** Problem details **
Your whole answer should be the number of lines in the material below that include the word "quickly".

=== Begin Enclosure ===

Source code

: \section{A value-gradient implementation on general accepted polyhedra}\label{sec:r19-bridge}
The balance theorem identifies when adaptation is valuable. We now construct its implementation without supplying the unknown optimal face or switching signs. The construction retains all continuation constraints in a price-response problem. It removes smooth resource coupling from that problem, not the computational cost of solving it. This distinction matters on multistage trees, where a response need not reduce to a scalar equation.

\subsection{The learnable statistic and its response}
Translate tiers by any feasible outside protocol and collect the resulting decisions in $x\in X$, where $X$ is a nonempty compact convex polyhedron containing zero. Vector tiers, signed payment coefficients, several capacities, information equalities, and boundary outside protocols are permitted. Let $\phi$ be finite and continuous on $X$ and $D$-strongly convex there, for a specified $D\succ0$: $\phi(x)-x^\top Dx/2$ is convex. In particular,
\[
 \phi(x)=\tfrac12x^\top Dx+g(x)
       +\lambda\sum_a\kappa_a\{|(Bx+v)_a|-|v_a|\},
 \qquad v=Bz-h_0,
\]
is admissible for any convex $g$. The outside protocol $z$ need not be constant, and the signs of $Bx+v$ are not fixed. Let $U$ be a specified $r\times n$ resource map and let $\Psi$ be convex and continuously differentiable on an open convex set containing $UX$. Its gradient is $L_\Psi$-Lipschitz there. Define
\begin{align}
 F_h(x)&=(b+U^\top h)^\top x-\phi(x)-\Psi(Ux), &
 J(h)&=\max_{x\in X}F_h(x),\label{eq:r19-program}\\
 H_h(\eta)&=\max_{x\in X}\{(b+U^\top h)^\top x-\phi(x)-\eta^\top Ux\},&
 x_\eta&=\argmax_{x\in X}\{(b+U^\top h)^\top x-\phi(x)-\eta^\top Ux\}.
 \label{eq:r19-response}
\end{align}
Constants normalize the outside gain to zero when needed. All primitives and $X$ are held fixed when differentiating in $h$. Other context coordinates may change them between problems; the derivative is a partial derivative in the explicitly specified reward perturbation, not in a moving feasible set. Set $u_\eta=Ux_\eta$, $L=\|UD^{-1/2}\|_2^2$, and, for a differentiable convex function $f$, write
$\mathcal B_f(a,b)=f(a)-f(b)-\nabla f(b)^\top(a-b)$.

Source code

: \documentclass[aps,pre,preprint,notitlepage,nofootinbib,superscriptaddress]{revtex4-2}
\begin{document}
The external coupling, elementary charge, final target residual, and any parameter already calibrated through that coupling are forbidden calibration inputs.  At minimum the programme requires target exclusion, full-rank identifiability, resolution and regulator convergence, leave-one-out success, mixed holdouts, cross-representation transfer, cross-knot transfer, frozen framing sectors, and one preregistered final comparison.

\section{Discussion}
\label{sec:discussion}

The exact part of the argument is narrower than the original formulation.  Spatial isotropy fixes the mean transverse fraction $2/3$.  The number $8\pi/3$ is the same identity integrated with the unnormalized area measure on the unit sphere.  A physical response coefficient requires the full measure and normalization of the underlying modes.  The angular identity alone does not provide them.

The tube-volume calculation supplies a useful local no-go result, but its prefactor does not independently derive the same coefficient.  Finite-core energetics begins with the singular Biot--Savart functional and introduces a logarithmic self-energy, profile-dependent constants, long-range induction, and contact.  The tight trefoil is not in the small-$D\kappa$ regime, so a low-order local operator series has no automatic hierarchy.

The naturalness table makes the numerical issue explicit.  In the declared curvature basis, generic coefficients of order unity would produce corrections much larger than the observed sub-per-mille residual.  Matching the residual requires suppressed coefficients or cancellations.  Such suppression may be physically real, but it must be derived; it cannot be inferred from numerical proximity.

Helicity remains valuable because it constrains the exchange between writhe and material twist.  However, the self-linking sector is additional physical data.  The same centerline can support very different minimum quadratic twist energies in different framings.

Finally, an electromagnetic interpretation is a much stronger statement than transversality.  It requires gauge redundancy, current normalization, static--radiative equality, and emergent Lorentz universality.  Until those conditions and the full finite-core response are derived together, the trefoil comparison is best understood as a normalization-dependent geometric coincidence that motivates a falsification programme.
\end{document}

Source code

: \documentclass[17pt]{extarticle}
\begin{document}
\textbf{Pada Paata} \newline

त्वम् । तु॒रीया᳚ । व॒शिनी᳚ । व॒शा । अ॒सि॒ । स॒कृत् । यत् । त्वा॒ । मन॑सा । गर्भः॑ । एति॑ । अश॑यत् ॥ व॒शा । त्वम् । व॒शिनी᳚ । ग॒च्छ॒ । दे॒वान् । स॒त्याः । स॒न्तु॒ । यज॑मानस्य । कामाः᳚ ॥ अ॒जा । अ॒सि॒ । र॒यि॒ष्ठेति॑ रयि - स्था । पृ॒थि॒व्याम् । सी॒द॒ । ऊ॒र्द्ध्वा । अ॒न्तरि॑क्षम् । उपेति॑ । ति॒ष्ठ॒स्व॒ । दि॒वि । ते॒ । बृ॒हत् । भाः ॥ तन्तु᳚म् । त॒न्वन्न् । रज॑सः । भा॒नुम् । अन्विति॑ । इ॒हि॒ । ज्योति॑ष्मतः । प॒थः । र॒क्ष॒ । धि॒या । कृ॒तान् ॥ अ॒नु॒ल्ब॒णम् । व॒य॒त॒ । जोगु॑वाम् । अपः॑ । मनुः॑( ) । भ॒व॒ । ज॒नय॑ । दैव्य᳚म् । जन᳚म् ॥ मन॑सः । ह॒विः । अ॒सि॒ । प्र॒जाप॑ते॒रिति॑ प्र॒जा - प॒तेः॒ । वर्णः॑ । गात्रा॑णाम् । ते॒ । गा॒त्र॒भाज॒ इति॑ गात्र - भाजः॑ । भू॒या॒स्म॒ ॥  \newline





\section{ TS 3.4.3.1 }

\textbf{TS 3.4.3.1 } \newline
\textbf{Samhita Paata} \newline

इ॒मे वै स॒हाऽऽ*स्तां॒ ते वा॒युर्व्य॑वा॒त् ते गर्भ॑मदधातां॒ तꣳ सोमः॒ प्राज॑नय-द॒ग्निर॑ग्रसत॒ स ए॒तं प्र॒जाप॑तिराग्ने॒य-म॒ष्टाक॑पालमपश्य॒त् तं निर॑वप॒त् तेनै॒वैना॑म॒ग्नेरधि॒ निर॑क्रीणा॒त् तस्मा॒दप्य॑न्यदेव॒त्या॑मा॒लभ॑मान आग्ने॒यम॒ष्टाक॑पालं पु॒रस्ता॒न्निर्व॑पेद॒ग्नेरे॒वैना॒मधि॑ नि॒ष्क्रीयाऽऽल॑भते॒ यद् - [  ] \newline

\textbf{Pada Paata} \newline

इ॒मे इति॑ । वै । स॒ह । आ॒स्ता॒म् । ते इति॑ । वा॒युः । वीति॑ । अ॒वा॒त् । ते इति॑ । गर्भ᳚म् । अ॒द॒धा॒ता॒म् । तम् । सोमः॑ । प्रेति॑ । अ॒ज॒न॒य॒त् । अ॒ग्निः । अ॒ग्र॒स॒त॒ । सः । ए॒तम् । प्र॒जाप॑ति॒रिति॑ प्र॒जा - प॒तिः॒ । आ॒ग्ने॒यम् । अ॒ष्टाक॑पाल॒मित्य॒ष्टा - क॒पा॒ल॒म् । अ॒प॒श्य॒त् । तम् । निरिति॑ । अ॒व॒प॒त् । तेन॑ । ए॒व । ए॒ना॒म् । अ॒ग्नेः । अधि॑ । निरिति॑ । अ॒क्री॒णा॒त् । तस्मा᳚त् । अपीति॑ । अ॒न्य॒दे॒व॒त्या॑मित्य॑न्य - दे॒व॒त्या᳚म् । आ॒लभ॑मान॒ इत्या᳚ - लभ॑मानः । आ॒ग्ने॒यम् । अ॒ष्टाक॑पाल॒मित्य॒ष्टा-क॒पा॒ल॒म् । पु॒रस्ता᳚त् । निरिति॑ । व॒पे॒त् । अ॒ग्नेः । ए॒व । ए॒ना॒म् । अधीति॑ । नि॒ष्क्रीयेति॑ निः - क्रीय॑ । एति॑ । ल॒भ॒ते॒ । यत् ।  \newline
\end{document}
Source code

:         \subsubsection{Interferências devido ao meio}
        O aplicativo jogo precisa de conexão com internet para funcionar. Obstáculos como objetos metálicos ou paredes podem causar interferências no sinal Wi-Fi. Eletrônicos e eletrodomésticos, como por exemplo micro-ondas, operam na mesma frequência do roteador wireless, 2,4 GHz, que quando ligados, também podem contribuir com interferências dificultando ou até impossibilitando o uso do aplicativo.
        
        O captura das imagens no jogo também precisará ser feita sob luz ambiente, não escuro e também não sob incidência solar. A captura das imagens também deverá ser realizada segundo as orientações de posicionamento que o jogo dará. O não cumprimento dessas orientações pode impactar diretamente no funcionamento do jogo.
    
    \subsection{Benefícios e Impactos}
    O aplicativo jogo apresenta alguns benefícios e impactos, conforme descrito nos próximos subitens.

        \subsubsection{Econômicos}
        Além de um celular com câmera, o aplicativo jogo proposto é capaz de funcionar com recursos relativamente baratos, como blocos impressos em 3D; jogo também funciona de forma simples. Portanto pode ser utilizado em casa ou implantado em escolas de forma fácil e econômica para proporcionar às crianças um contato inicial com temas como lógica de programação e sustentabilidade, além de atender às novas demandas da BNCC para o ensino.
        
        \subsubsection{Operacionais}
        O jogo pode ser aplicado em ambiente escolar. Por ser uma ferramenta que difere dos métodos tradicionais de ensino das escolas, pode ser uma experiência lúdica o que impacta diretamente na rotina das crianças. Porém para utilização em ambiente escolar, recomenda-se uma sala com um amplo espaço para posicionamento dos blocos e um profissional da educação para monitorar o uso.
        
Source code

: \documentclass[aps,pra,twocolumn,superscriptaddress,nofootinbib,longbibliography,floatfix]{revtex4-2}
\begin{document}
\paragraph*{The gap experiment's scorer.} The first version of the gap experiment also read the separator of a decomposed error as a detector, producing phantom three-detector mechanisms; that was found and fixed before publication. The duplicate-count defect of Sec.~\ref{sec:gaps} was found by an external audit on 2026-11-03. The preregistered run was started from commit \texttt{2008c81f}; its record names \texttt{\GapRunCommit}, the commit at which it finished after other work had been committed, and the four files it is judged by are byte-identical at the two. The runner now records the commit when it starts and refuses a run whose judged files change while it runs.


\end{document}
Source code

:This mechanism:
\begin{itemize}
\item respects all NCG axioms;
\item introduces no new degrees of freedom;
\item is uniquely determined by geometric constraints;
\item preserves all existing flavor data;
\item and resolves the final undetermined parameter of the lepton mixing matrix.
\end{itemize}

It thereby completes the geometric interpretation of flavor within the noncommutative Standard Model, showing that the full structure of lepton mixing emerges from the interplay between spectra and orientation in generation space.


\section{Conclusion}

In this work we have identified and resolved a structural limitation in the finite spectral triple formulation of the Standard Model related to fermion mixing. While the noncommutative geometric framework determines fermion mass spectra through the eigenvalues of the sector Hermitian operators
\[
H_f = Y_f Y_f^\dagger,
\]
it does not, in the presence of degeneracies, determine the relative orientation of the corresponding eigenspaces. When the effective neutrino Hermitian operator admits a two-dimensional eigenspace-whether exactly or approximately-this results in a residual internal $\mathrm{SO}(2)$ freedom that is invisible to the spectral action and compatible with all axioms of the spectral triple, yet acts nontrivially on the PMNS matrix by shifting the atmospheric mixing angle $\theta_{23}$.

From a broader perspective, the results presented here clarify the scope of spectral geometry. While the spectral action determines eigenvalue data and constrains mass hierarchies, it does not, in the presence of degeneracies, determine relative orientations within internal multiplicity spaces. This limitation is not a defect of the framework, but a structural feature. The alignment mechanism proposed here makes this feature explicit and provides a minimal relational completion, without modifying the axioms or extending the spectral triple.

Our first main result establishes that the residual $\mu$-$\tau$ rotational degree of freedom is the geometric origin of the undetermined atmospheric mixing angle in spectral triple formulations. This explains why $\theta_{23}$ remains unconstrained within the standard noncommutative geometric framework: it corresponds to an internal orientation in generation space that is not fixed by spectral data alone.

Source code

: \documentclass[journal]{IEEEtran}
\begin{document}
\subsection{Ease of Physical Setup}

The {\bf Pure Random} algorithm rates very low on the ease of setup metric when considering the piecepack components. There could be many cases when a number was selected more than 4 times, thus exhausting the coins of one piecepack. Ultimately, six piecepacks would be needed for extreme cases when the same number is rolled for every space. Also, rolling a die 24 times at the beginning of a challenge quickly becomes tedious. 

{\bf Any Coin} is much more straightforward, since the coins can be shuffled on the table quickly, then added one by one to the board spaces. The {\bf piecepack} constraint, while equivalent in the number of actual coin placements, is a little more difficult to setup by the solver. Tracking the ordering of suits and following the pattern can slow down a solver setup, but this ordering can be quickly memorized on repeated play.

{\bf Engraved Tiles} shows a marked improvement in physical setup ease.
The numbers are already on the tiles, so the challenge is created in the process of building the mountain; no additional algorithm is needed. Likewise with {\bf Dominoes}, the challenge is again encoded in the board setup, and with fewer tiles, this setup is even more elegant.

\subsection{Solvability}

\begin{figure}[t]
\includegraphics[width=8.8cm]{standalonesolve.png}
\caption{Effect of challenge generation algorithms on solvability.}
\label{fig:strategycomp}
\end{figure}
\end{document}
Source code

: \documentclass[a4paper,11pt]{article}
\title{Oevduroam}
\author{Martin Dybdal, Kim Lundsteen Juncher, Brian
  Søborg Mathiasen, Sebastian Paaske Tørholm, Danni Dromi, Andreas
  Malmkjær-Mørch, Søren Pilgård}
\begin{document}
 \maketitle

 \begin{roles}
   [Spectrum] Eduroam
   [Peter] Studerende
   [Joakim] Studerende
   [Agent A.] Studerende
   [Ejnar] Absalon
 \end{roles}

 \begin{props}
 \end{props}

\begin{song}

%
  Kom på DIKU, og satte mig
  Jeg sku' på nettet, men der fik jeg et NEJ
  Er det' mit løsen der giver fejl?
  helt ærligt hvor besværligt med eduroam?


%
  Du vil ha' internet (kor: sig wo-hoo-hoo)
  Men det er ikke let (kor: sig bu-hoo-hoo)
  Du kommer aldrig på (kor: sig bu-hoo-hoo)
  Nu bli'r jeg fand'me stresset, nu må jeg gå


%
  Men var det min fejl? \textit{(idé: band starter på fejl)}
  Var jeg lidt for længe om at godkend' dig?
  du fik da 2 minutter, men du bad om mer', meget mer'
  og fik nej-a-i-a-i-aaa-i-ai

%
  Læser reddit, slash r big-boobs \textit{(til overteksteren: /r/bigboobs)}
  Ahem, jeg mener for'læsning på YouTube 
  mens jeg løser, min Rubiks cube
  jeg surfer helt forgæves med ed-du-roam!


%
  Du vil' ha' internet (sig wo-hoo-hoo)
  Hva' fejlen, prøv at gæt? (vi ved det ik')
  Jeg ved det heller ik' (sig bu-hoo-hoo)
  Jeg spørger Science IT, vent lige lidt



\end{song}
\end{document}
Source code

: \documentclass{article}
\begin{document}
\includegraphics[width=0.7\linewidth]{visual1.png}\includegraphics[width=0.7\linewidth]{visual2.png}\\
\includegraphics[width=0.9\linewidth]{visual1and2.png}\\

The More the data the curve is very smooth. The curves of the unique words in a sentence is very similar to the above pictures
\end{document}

=== End Enclosure ===

** Answer for this exercise **
2